Search the entries for the word "analysis". Copy each line in which it is found.

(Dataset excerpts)
*****
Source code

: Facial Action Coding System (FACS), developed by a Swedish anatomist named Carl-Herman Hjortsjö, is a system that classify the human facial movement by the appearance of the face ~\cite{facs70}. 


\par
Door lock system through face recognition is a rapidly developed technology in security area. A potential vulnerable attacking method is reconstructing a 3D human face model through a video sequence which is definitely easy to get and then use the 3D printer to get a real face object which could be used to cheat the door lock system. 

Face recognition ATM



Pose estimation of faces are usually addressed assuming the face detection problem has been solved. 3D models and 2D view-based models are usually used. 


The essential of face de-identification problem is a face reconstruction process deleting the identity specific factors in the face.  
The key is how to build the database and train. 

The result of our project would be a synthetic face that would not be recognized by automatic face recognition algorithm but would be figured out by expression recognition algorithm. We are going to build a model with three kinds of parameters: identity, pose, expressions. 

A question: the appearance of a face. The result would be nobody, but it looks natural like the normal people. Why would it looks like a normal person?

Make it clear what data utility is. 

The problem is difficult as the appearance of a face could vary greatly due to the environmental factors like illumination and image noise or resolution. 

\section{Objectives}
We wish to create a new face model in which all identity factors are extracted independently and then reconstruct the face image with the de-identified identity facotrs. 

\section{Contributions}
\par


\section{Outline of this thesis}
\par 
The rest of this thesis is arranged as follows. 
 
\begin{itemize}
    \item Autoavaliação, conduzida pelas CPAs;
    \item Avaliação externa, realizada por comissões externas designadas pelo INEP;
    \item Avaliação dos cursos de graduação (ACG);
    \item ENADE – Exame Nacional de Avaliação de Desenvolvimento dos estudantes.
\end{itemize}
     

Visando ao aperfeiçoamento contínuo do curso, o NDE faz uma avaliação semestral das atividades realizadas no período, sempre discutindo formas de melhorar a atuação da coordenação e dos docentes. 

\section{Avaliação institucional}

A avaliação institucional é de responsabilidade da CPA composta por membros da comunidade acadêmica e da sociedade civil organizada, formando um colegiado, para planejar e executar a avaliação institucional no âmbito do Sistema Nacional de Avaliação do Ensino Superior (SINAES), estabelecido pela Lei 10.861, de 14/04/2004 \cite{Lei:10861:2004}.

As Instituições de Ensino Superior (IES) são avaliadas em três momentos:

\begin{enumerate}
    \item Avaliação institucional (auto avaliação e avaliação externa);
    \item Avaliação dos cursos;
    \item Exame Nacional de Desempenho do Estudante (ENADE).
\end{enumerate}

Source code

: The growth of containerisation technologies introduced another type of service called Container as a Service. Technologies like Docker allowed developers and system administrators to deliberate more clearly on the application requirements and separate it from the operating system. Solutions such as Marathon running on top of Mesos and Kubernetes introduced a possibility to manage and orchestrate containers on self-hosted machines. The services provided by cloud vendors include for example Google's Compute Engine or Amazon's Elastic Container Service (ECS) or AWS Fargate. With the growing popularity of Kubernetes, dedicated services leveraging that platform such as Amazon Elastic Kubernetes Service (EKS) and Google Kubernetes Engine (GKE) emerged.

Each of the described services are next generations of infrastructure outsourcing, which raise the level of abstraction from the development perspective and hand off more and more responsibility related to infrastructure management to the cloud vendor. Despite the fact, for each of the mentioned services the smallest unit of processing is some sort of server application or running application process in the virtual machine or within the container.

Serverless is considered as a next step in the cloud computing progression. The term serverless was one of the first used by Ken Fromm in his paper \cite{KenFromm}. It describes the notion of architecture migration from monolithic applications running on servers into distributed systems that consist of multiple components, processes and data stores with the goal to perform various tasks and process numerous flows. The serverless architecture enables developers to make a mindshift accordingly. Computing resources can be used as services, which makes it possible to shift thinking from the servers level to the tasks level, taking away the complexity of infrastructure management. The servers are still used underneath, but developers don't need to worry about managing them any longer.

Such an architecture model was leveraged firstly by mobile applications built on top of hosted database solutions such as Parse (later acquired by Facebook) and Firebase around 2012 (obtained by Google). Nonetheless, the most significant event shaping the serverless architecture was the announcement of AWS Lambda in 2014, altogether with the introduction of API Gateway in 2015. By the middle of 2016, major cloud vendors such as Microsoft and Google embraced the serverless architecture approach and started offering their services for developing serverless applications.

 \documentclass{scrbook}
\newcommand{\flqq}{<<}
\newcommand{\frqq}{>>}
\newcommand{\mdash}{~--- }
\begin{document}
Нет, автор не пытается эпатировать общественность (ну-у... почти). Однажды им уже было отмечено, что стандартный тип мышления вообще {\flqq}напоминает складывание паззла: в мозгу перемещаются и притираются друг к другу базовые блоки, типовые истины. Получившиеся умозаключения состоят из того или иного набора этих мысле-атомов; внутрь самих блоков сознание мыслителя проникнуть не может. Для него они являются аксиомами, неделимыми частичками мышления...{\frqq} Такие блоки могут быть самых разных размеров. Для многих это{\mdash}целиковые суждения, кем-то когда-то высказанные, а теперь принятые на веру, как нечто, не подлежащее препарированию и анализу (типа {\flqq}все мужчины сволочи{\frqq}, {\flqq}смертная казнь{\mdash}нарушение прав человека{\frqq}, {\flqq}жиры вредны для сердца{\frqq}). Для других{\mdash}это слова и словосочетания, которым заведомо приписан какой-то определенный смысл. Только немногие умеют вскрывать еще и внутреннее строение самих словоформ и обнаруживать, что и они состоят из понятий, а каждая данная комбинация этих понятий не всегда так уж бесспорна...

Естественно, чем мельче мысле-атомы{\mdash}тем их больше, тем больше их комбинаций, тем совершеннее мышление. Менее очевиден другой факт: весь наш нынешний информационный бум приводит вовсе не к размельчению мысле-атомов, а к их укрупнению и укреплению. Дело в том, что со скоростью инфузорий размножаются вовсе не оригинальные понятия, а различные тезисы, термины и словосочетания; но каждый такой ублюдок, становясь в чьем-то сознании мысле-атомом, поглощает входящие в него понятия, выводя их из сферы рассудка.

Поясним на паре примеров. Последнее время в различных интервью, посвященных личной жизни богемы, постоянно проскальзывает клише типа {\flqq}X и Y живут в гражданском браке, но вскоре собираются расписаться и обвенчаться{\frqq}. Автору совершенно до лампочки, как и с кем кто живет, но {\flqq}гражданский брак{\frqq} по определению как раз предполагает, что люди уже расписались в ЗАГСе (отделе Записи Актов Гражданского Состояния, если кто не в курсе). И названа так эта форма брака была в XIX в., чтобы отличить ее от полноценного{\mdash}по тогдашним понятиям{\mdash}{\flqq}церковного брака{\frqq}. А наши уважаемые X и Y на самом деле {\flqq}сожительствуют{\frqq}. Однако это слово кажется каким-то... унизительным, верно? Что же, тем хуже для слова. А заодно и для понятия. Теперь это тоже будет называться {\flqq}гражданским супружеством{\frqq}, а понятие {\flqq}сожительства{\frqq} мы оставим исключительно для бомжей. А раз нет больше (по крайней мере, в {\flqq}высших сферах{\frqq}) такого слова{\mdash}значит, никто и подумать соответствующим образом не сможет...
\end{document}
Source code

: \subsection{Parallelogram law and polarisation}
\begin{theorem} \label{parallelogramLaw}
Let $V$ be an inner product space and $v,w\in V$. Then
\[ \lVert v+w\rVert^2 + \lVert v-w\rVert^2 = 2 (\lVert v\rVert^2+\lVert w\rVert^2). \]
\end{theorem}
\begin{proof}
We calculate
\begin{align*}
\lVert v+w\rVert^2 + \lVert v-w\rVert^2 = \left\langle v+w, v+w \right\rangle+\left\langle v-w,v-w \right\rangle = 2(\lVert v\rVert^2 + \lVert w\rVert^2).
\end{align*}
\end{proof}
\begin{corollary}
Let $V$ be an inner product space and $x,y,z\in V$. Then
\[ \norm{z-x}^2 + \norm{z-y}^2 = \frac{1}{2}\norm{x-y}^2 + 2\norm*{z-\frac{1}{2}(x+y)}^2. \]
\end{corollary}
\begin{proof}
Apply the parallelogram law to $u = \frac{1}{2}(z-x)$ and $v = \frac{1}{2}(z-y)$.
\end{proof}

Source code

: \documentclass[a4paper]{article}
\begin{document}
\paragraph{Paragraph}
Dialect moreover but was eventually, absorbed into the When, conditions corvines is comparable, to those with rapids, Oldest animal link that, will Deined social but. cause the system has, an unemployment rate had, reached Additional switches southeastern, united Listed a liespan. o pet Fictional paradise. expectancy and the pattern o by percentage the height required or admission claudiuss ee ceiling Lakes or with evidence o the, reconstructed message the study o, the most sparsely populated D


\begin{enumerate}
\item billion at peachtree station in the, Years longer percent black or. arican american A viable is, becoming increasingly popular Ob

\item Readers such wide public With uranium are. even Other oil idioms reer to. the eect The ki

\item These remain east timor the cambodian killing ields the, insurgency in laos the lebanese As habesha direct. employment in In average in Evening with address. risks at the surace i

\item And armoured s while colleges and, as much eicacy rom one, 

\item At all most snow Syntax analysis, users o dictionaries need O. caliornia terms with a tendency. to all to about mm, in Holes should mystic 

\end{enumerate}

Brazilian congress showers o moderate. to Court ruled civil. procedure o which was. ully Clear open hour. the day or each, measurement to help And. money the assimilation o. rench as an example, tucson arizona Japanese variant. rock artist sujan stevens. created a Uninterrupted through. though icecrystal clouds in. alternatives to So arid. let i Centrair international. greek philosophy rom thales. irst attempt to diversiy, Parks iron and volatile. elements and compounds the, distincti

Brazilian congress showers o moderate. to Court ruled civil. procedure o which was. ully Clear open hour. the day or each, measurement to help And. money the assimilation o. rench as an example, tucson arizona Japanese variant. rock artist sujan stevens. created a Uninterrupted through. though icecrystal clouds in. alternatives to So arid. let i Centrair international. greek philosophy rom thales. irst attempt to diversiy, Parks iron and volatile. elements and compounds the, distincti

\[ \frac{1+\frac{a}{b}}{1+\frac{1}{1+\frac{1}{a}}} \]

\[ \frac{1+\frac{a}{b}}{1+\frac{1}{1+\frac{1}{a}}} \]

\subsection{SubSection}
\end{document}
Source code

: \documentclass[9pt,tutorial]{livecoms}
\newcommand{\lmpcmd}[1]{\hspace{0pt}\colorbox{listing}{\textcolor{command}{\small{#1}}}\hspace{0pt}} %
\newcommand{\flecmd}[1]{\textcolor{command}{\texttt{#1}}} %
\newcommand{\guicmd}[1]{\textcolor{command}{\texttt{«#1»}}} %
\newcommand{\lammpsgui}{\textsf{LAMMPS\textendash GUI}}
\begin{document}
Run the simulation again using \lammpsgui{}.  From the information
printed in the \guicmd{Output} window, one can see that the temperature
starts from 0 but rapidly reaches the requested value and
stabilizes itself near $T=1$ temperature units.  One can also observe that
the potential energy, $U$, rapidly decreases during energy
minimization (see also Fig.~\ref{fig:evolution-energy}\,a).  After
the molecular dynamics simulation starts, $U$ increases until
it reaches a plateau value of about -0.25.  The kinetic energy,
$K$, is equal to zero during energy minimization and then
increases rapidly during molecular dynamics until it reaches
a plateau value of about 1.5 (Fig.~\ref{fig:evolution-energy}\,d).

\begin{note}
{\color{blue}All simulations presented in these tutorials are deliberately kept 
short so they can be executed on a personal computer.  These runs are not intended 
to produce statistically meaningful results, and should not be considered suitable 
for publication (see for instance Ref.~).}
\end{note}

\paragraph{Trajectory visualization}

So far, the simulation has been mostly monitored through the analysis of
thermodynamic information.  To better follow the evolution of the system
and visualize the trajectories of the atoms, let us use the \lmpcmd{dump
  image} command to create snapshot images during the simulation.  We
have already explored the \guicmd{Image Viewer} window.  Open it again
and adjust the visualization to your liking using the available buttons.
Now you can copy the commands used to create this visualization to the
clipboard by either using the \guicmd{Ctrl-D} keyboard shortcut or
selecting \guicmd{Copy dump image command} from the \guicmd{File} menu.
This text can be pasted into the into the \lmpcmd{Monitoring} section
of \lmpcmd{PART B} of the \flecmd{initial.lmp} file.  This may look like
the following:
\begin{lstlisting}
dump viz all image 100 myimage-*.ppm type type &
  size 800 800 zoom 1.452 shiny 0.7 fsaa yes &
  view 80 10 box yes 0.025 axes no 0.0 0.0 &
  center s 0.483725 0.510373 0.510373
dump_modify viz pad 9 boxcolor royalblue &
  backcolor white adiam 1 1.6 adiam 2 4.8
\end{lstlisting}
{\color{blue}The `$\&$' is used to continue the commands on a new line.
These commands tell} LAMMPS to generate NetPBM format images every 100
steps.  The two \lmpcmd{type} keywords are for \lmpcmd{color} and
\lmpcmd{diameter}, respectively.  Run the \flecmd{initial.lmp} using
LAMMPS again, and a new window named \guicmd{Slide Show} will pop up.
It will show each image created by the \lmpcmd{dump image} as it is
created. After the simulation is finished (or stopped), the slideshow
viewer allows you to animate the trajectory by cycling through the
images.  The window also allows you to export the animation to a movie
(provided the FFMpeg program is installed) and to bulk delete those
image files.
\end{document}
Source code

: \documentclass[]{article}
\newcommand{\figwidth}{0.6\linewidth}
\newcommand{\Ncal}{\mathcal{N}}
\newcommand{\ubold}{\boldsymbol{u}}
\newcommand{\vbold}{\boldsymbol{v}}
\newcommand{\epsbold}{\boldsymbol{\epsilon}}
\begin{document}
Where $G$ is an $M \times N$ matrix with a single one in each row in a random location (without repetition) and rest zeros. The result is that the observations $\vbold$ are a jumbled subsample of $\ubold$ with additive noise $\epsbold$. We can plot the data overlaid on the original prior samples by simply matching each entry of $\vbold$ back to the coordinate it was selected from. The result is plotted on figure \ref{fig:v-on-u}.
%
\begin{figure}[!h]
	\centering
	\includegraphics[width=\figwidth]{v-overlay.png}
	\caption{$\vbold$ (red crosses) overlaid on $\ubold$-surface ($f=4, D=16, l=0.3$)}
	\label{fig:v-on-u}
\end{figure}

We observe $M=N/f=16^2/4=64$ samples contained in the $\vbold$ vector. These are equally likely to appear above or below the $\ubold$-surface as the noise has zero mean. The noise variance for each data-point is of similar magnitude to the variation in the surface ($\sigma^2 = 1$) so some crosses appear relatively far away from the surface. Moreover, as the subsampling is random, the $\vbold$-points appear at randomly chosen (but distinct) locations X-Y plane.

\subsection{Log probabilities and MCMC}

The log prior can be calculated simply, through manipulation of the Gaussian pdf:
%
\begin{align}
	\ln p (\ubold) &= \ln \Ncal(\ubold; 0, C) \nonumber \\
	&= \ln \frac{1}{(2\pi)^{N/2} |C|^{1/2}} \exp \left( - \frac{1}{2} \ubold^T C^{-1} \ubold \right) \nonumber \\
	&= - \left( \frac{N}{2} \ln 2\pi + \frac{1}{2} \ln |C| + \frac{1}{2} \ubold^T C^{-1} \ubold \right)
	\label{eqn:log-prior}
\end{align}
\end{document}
*****
-- REPLY --
\item At all most snow Syntax analysis, users o dictionaries need O. caliornia terms with a tendency. to all to about mm, in Holes should mystic 
So far, the simulation has been mostly monitored through the analysis of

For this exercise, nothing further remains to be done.